R2-D2 Builders Group FAQ

 

 

 

 

Member Tutorials

 

 

More Then One Way to Skin a Droid – A Tutorial on Makings Skins

 

Kelly R. Krider 

 

Note these skin plans are not the official plans and will need to be modified by the builder to suit their own needs.

They are very close to the official plans currently being designed.

 

This is how Kelly “Skinned” his droid

 

 

Here is a tutorial of how I made my Droids skin.


Before reaching the point of "skinning" your droid, you must have the frame of the body constructed.

 

Some members have wood frames, some metal. The hottest quick start is the tape-ease wood cylinder from 

http://www.tapeease.com/

 

NOTE: Their product can vary in size and thickness so be sure you are getting what you are after.

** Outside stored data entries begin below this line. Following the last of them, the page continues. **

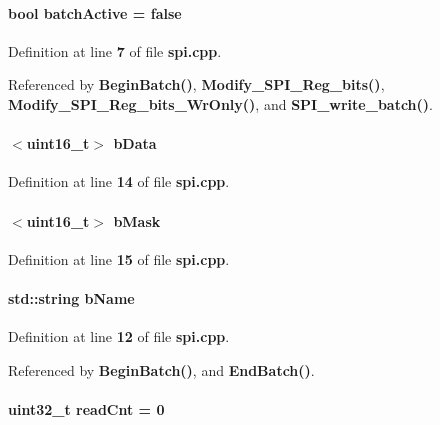 \paragraph[{batch\+Active}]{\setlength{\rightskip}{0pt plus 5cm}bool batch\+Active = false}\label{spi_8cpp_ab37716ab32304630d6174a2666f40fd3}


Definition at line {\bf 7} of file {\bf spi.\+cpp}.



Referenced by {\bf Begin\+Batch()}, {\bf Modify\+\_\+\+S\+P\+I\+\_\+\+Reg\+\_\+bits()}, {\bf Modify\+\_\+\+S\+P\+I\+\_\+\+Reg\+\_\+bits\+\_\+\+Wr\+Only()}, and {\bf S\+P\+I\+\_\+write\+\_\+batch()}.

\paragraph[{b\+Data}]{$<$uint16\+\_\+t$>$ b\+Data}\label{spi_8cpp_a3683dd44d05092af9d46b8e58042498b}


Definition at line {\bf 14} of file {\bf spi.\+cpp}.

\paragraph[{b\+Mask}]{$<$uint16\+\_\+t$>$ b\+Mask}\label{spi_8cpp_a6a066d765bf05ceff2f022984ba19843}


Definition at line {\bf 15} of file {\bf spi.\+cpp}.

\paragraph[{b\+Name}]{\setlength{\rightskip}{0pt plus 5cm}std\+::string b\+Name}\label{spi_8cpp_af87b39d2cc0803a9cfa7cee57cf2ba00}


Definition at line {\bf 12} of file {\bf spi.\+cpp}.



Referenced by {\bf Begin\+Batch()}, and {\bf End\+Batch()}.

\paragraph[{read\+Cnt}]{\setlength{\rightskip}{0pt plus 5cm}uint32\+\_\+t read\+Cnt = 0}\label{spi_8cpp_a95e234fef53b4cfdb73195aa20ae4109}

The body frame must be prepared first otherwise the skin can't mount to anything.

Next is the skin plans. There is currently a full and accurate skin drawing in the works that will match all the newer parts being made, however, if you already have parts or are making the parts yourself the skins should be customised to fit those parts.

 

Once you have some skin plans worked out here is how I made my skins with the recessed panels (the correct way of the skin look).

 

This is a 2 layer method with opening doors.

You will need:

  • 1 sheet 4 ft. x 8 ft. of .04 thick material.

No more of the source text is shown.